Es war heut wieder ein ganz besonderes Vergnügen für mich in die 9A zu gehen, denn ich mag sie. Eine ganz eigenwillig liebenswerte Truppe: 15 Jungs und 4 Mädchen. Hier kocht sozusagen das pubertäre Testosteron. Und das kann man wörtlich nehmen.
Heut in der ersten Stunde begrüßte mich Karl direkt mit leuchtenden Augen: "Ach Frau Dingens, ich hab mich schon auf Sie gefreut. Sie sehen heut wieder echt scharf aus." Und das war nicht das erste Mal. Schon mehrfach musste ich solch billige Anmachen einiger Schüler abwehren. Da war auch Karl schon immer ganz vorn dabei, vor allem sein legendäres Angebot führte im Kollegium zu lautstarkem Gelächter und wird gern wieder aufgegriffen, um sich nach dem aktuellen Stand der Dinge zu erkundigen.
In der zweiten Stunde gab es doch tatsächlich auch mal eine fachliche Frage von Tony, die dann aber von Dennis jäh unterbrochen wurde, indem er Tony zurief: "Vergiss es, du bekommst ihre Handynummer nicht!" Worauf Tony mich fragte, ob ich denn seine Nummer haben möchte. Ich zuckte nur die Schultern und antwortet, er solle sich keinen Zwang antun.

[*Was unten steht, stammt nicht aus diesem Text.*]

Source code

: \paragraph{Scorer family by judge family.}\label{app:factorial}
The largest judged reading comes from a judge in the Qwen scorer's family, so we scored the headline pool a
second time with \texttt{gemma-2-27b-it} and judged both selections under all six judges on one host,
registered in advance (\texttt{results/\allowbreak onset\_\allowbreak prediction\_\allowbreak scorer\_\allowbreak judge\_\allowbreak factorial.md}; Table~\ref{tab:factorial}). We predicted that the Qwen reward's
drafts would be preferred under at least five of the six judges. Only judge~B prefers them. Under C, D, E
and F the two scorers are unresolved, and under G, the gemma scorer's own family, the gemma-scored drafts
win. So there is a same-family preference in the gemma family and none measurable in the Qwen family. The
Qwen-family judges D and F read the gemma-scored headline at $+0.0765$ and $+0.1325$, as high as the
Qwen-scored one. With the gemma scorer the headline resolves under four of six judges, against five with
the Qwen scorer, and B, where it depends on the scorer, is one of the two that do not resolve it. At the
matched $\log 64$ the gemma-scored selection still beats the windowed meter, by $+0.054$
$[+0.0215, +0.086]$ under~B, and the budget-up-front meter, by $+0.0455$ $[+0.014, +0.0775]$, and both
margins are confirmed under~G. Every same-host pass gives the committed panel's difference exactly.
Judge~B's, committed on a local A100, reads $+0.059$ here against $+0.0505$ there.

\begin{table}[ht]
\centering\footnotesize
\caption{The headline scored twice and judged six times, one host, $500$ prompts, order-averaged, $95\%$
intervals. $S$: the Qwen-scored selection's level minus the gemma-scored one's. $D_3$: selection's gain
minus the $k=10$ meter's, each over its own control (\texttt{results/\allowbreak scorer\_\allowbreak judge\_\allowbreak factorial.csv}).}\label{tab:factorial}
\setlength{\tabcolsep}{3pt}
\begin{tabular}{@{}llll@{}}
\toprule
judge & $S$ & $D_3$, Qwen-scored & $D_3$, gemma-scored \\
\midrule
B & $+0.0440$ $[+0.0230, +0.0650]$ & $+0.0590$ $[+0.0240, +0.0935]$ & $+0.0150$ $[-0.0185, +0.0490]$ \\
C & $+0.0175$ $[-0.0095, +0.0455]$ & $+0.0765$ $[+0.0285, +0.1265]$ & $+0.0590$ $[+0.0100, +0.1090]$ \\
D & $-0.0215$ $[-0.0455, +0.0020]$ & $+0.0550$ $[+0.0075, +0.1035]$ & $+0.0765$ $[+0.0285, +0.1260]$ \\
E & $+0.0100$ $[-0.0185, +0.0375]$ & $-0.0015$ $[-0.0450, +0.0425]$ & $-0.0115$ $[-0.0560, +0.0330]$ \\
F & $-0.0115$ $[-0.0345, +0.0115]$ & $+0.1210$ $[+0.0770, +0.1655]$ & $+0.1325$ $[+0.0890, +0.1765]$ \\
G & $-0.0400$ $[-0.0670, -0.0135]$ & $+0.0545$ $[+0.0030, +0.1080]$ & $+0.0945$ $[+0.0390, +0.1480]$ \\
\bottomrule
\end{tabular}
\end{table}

Noch ehe ich diesen Satz beendet hatte und auch nicht mal im entferntesten daran dachte, welche Konsequenzen das haben könnte, hatte ich einen Zettel mit einer Handynummer in der Hand. Tony grinste von einem Ohr zum anderen und erklärte mir dann, dass er sich auf meinen Anruf freuen würde. Wenn ich geahnt hätte, was jetzt kommt, hätte ich - ja hätte ich anders reagiert? Nein, ich glaube nicht, denn ich fand es lustig, wie dann plötzlich weitere Jungs begannen Zettelchen zu schreiben und mir dann zuriefen: "Frau Dingens, wollen Sie auch meine Nummer? Ich bin Single! Keine Angst, ich tu ihnen auch nichts!" Ich lachte herzlich. Dann ging ich durch die Reihen und sammelte mir die Handy-Nummern von drei weiteren Schülern ein.

Handynummern meiner Schüler, natürlich unkenntlich gemacht - versteht sich

Doch dann musste ich meinen Jungs mal was klar machen: Ich werde nie mit ihnen ausgehen oder mit ihnen einen trinken gehen, solange sie meine Schüler sind. Wenn ich privat bin, möchte ich keine Schüler um mich haben - ausgeschlossen. Außerdem frage ich mich, wie diese pubertierenden Neuntklässler auf die absolut weltfremde Idee kommen, dass eine - ausgesprochen gutaussehende, junge, charmante, witzige - Lehrerin sich privat mit ihnen treffen möchte. Wie bekloppt!